DOI: 10.1093/bjs/znad258.480 ISSN:

750 Fluid Therapy Regimen and Free Flap Failure in Post-Resection Reconstruction for Head and Neck Cancer: A Systematic Review

S Torabi, A MancKenzie, T Rahman, A Arjomandi Rad, R Vardanyan
  • Surgery



The importance of developing standardized approaches away from wide-range fluid administration regimens has been growing. The aim of the following study is to evaluate the current evidence with regards to fluid therapy regimens and their effects on flap complications in free-flap reconstruction of head and neck cancer.


A systematic database search was conducted of original articles that included fluid therapy regimens in free-flap reconstruction of head and neck cancer in EMBASE, MEDLINE, Cochrane database and Google Scholar, from inception to January 2021. Our main outcomes were presence of a flap complication or failure and total length of hospital stay.
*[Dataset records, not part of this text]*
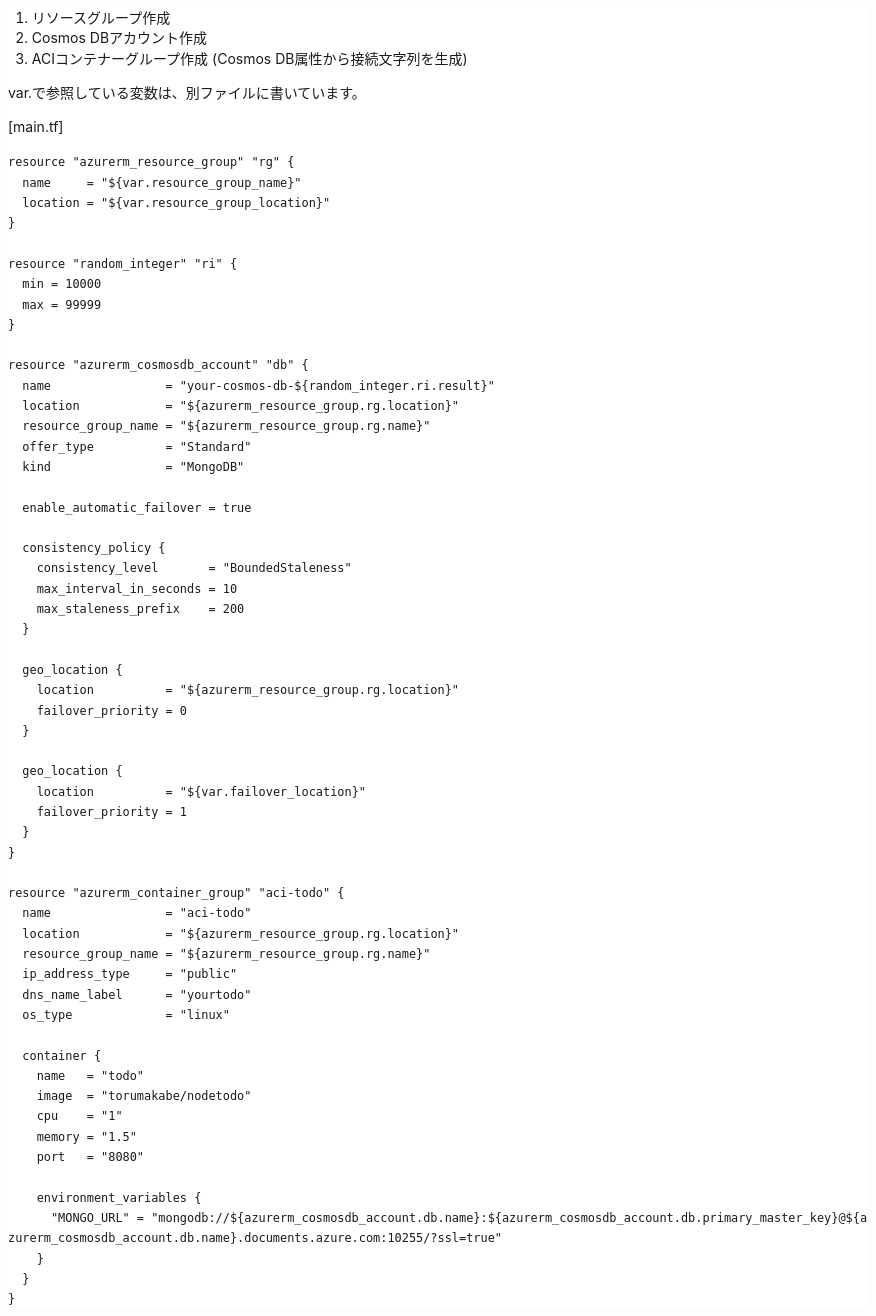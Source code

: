 1. リソースグループ作成
2. Cosmos DBアカウント作成
3. ACIコンテナーグループ作成 (Cosmos DB属性から接続文字列を生成)

var.で参照している変数は、別ファイルに書いています。

[main.tf]
```
resource "azurerm_resource_group" "rg" {
  name     = "${var.resource_group_name}"
  location = "${var.resource_group_location}"
}

resource "random_integer" "ri" {
  min = 10000
  max = 99999
}

resource "azurerm_cosmosdb_account" "db" {
  name                = "your-cosmos-db-${random_integer.ri.result}"
  location            = "${azurerm_resource_group.rg.location}"
  resource_group_name = "${azurerm_resource_group.rg.name}"
  offer_type          = "Standard"
  kind                = "MongoDB"

  enable_automatic_failover = true

  consistency_policy {
    consistency_level       = "BoundedStaleness"
    max_interval_in_seconds = 10
    max_staleness_prefix    = 200
  }

  geo_location {
    location          = "${azurerm_resource_group.rg.location}"
    failover_priority = 0
  }

  geo_location {
    location          = "${var.failover_location}"
    failover_priority = 1
  }
}

resource "azurerm_container_group" "aci-todo" {
  name                = "aci-todo"
  location            = "${azurerm_resource_group.rg.location}"
  resource_group_name = "${azurerm_resource_group.rg.name}"
  ip_address_type     = "public"
  dns_name_label      = "yourtodo"
  os_type             = "linux"

  container {
    name   = "todo"
    image  = "torumakabe/nodetodo"
    cpu    = "1"
    memory = "1.5"
    port   = "8080"

    environment_variables {
      "MONGO_URL" = "mongodb://${azurerm_cosmosdb_account.db.name}:${azurerm_cosmosdb_account.db.primary_master_key}@${azurerm_cosmosdb_account.db.name}.documents.azure.com:10255/?ssl=true"
    }
  }
}
```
We identified 327 studies from our search, of which 11 studies met the inclusion criteria, comprising a total of 1,133 patients. Five studies showed that greater perioperative fluid volume was associated with higher rates of flap complication, with one drawing a cut-off at 5.5 L to predict any flap complication and 7 L to predict a major complication that required re-operation. Three studies assessed goal directed fluid therapy, with two showing significantly reduced intraoperative fluid volume within this group, but no significant difference in flap outcomes. Two studies comparing crystalloid and colloid fluids concluded that there was no significant difference in outcomes when using either.


Excessive fluid administration negatively impacts surgical outcomes. Goal directed therapy presents insufficient evidence as a method for reducing flap complications and length of hospital stay. The clinical benefit of colloid fluid intra-operatively over crystalloids have not been unanimously demonstrated in this review.